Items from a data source
========

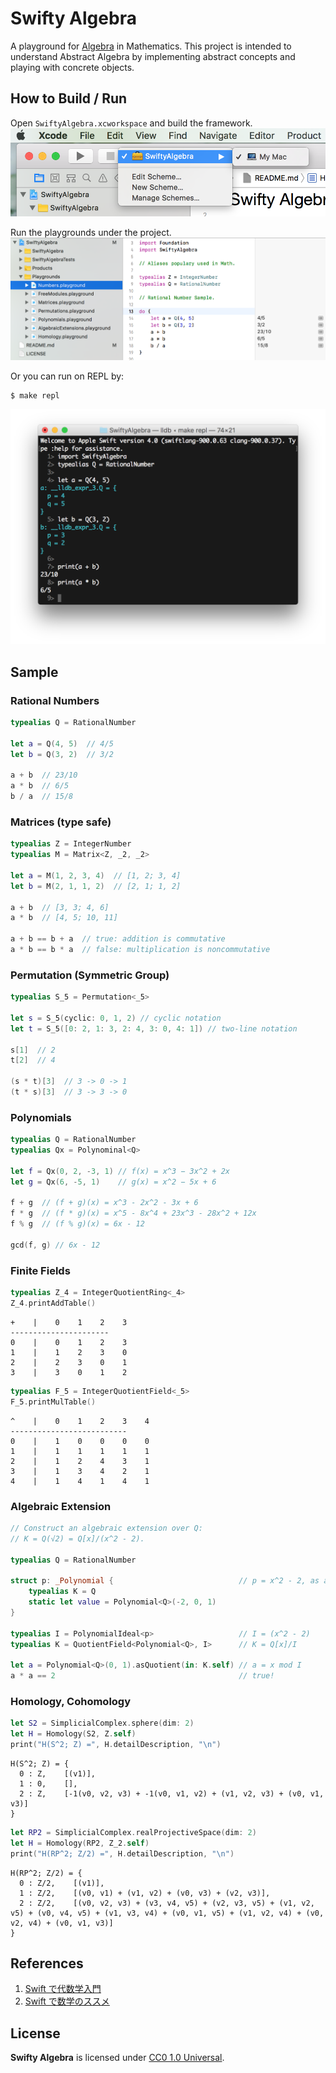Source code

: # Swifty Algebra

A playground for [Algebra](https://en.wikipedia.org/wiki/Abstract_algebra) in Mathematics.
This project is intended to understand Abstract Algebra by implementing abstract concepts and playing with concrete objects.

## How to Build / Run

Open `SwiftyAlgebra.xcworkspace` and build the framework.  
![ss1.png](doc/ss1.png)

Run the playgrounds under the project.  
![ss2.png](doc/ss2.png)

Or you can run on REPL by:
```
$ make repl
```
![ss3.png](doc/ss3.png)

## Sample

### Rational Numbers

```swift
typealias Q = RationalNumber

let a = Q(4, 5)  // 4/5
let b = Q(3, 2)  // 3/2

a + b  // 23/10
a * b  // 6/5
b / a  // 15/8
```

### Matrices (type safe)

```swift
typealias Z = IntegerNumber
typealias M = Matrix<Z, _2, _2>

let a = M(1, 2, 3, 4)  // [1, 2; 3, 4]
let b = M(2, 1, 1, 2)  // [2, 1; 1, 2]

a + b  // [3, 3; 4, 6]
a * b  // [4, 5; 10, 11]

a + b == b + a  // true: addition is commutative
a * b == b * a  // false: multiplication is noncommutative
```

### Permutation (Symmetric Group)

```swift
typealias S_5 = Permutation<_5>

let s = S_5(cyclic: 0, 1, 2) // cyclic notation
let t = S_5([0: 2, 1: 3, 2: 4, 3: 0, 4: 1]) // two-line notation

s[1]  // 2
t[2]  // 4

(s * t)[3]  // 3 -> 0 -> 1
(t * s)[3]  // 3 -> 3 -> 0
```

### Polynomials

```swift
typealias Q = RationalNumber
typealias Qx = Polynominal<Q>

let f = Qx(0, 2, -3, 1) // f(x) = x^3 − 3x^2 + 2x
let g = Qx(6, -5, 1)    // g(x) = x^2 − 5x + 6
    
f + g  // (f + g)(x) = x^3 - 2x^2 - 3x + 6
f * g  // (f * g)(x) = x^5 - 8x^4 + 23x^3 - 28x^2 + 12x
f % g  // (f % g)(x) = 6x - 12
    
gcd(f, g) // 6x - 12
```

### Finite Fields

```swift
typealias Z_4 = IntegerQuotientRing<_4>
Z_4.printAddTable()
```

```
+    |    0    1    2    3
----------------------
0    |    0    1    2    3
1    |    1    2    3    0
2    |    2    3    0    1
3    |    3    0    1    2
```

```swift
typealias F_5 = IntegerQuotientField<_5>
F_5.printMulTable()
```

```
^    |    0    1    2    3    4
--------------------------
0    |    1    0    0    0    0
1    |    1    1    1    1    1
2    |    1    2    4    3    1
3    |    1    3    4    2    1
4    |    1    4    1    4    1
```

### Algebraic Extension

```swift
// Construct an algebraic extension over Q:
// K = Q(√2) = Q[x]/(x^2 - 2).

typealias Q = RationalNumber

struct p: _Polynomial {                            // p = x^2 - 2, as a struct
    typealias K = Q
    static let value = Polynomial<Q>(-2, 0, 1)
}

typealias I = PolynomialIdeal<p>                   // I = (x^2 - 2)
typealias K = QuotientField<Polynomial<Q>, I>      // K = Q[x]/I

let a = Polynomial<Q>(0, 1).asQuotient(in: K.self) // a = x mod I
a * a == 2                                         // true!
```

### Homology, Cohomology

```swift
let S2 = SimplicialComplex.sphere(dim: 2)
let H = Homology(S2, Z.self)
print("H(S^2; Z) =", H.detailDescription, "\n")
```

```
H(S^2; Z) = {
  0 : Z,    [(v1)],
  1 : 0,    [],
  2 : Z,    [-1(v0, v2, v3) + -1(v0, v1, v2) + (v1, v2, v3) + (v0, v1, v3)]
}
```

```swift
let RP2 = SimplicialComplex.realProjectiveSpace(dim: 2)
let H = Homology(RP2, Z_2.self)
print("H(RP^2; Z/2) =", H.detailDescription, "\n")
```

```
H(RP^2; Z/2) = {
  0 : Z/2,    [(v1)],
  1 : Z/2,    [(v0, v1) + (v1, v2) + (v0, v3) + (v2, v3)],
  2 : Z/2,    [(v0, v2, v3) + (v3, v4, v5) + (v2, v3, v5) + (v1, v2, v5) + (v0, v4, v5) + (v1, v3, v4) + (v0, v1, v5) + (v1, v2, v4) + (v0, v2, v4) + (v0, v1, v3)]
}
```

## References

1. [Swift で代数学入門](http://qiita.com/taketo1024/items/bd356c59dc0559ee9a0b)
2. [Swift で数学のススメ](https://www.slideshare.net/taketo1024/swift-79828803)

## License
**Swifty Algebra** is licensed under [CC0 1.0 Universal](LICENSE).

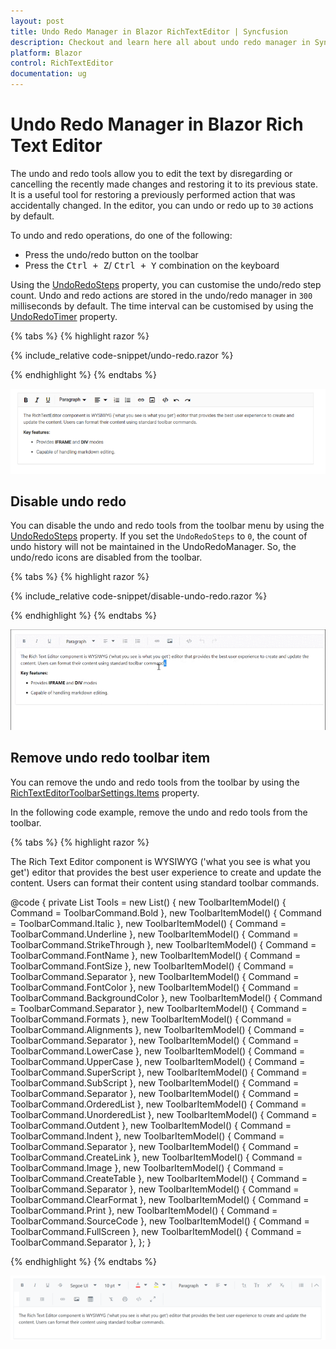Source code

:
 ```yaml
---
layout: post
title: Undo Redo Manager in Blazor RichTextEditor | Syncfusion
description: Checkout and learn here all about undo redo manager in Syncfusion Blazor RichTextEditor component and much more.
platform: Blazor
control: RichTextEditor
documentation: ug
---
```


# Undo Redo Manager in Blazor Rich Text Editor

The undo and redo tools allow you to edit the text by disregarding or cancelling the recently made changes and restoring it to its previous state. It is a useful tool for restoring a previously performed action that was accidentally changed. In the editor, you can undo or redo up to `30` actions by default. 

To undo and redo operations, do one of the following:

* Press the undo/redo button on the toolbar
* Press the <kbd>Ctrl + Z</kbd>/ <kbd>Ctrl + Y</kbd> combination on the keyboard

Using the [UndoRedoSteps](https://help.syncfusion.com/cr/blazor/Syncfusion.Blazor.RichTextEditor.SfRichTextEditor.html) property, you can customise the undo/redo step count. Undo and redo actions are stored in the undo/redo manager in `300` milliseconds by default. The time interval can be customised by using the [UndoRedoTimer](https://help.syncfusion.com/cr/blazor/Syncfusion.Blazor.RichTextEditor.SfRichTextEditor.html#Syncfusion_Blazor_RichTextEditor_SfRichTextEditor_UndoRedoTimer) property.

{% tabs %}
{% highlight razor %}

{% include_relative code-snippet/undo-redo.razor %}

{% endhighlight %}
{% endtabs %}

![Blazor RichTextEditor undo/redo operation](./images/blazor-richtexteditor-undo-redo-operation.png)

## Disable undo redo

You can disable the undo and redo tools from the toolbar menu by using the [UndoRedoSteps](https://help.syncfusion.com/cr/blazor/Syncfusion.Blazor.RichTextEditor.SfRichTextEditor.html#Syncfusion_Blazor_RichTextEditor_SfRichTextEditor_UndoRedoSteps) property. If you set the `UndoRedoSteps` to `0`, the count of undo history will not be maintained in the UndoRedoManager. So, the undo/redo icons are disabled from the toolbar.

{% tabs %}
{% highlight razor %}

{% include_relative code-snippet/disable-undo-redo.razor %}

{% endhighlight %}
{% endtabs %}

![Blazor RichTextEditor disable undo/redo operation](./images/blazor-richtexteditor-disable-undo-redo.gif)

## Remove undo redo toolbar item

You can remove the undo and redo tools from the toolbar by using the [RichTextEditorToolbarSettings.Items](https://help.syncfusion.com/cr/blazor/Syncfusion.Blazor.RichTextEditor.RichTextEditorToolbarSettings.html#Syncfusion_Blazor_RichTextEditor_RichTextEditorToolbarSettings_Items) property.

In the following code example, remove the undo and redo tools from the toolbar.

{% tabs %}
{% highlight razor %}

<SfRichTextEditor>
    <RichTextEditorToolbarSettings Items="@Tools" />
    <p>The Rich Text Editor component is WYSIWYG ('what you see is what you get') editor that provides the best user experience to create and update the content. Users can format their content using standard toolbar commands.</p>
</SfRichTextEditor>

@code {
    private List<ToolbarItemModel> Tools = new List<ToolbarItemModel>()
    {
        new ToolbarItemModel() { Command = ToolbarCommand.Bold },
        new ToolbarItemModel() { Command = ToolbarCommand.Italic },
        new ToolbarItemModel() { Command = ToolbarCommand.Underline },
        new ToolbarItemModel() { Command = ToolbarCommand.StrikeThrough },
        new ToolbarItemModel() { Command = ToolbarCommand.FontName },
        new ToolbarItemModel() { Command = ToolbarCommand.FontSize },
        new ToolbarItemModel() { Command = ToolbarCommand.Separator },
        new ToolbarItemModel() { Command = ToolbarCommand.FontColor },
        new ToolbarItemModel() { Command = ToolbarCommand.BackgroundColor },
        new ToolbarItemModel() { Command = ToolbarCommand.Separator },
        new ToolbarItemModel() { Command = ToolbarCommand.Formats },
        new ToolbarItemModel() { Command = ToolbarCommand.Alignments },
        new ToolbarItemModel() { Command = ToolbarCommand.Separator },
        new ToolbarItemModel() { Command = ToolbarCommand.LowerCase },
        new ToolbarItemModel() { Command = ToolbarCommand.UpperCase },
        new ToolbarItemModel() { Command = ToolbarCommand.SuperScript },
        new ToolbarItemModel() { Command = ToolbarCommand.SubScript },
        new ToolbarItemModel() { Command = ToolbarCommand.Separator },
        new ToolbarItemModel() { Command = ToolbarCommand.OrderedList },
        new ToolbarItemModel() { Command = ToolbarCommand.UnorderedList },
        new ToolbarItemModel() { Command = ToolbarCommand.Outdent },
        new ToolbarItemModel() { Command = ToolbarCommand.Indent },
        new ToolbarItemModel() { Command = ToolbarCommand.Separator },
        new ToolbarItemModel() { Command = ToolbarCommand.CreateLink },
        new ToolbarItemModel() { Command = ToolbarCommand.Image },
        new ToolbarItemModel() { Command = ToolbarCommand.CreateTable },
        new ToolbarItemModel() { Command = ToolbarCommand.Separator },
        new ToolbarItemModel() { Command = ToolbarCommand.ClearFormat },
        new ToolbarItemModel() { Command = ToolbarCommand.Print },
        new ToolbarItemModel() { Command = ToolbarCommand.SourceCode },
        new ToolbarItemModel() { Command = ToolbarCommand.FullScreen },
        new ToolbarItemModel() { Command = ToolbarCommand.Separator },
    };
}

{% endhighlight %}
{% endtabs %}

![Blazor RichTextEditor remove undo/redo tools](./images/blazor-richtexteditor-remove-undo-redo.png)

========

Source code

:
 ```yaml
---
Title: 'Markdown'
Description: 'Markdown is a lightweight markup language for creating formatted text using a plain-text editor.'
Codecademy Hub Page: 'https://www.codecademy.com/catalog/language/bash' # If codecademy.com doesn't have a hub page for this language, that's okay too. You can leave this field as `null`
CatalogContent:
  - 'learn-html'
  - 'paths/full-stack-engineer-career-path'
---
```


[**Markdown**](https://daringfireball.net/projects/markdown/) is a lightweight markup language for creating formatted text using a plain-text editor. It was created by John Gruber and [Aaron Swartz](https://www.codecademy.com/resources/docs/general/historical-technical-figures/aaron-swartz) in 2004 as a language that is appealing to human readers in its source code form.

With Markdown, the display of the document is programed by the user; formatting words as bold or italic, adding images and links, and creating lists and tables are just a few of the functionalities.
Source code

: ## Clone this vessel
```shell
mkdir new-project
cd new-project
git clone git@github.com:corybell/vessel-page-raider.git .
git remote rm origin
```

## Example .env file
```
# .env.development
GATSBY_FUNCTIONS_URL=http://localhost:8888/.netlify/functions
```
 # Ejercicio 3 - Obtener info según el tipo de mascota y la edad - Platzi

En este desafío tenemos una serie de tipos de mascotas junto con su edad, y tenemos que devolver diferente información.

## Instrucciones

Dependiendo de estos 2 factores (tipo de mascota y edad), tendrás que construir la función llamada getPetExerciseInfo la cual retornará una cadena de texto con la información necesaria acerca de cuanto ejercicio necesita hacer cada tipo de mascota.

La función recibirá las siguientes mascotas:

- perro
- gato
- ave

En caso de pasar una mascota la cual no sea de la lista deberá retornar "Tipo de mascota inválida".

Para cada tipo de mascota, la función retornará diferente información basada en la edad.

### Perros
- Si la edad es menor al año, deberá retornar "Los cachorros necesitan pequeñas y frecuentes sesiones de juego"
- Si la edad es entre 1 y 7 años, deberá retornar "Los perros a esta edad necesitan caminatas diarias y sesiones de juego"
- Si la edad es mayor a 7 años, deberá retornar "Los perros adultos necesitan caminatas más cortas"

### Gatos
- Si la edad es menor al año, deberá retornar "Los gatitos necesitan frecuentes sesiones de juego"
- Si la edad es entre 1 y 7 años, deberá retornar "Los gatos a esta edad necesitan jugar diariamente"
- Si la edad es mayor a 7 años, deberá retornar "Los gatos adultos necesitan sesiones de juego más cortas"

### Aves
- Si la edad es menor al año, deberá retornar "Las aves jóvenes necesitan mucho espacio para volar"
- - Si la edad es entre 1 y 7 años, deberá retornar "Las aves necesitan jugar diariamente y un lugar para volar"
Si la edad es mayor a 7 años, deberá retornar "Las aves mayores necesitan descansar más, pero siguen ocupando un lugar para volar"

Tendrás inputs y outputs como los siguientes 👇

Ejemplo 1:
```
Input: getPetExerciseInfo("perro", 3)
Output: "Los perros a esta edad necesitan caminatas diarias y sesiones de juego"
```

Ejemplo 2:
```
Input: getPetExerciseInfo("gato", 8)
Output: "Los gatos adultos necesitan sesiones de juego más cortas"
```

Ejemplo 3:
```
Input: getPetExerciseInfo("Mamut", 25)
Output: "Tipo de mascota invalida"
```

========

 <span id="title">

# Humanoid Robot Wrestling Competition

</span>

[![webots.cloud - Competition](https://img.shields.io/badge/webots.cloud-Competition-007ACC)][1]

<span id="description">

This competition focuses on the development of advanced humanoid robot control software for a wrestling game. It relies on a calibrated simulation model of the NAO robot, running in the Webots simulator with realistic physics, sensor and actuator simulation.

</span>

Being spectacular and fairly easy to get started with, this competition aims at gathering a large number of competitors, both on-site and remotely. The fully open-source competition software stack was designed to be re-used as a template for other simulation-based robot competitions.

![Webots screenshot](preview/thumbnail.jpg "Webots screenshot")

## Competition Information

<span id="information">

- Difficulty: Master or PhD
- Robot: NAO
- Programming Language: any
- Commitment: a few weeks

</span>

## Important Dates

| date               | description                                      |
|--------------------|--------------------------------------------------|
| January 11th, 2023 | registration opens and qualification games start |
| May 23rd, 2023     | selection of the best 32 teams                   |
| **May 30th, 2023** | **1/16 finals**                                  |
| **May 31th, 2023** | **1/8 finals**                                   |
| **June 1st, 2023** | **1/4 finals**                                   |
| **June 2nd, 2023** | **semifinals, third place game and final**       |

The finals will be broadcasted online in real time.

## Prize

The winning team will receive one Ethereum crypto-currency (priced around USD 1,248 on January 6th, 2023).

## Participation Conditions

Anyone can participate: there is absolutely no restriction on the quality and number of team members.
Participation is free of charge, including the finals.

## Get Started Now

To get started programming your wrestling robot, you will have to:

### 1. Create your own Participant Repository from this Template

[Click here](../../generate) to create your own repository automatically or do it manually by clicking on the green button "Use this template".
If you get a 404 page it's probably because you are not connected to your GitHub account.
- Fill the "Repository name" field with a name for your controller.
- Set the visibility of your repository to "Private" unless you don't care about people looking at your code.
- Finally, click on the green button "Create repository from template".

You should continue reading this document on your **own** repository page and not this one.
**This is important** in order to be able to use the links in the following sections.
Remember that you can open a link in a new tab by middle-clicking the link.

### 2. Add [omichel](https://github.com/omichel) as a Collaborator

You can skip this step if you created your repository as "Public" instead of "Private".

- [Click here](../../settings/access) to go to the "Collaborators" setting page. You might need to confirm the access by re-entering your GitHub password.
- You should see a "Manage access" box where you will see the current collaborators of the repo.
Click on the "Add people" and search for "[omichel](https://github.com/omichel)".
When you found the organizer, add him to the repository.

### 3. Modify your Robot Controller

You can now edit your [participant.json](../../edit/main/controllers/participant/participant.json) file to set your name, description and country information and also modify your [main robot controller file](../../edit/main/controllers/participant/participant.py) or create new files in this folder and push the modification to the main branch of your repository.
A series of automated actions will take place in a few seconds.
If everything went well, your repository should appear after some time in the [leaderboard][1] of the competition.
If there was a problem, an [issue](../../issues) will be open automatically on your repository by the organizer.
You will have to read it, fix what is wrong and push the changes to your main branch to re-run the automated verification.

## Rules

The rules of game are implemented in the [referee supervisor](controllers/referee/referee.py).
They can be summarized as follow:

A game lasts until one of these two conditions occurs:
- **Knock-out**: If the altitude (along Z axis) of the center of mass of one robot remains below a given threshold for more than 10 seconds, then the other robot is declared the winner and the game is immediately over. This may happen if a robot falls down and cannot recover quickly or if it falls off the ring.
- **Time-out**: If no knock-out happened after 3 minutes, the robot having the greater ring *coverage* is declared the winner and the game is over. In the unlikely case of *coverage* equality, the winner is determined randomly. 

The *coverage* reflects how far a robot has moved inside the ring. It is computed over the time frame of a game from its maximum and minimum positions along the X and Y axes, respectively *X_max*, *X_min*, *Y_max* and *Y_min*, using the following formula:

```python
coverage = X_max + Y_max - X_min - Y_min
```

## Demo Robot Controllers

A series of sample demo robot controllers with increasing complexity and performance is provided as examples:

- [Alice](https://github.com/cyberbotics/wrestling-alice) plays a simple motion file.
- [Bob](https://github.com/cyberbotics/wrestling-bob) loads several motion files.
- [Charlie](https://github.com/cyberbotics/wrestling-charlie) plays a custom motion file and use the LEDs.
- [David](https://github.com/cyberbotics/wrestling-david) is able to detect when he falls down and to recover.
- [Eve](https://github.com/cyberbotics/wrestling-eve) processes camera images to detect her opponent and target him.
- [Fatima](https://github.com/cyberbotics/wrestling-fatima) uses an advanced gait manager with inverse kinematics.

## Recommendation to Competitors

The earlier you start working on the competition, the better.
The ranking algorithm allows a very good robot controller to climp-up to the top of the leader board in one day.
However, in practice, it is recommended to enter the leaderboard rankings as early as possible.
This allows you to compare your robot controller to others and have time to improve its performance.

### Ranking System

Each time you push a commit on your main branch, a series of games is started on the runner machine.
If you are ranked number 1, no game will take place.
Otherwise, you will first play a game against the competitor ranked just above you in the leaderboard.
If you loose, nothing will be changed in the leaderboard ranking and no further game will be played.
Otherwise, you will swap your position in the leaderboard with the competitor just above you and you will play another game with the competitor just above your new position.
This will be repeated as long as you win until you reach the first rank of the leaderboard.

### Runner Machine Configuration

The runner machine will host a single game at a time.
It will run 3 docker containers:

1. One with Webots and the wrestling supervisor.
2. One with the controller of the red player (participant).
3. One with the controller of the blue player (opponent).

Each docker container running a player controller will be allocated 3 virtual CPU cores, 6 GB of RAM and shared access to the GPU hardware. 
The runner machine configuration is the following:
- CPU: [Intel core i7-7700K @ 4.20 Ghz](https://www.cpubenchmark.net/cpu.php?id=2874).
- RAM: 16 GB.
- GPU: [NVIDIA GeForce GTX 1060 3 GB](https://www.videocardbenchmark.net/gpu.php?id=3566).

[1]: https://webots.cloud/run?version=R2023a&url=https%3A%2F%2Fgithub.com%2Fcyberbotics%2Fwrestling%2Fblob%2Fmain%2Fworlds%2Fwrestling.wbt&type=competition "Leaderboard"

========

:: WHAT TO PRODUCE ::
For the word "about", go through the records and show each line that carries it.

:: OUTPUT FOR THIS EXERCISE ::
description: Checkout and learn here all about undo redo manager in Syncfusion Blazor RichTextEditor component and much more.
- Set the visibility of your repository to "Private" unless you don't care about people looking at your code.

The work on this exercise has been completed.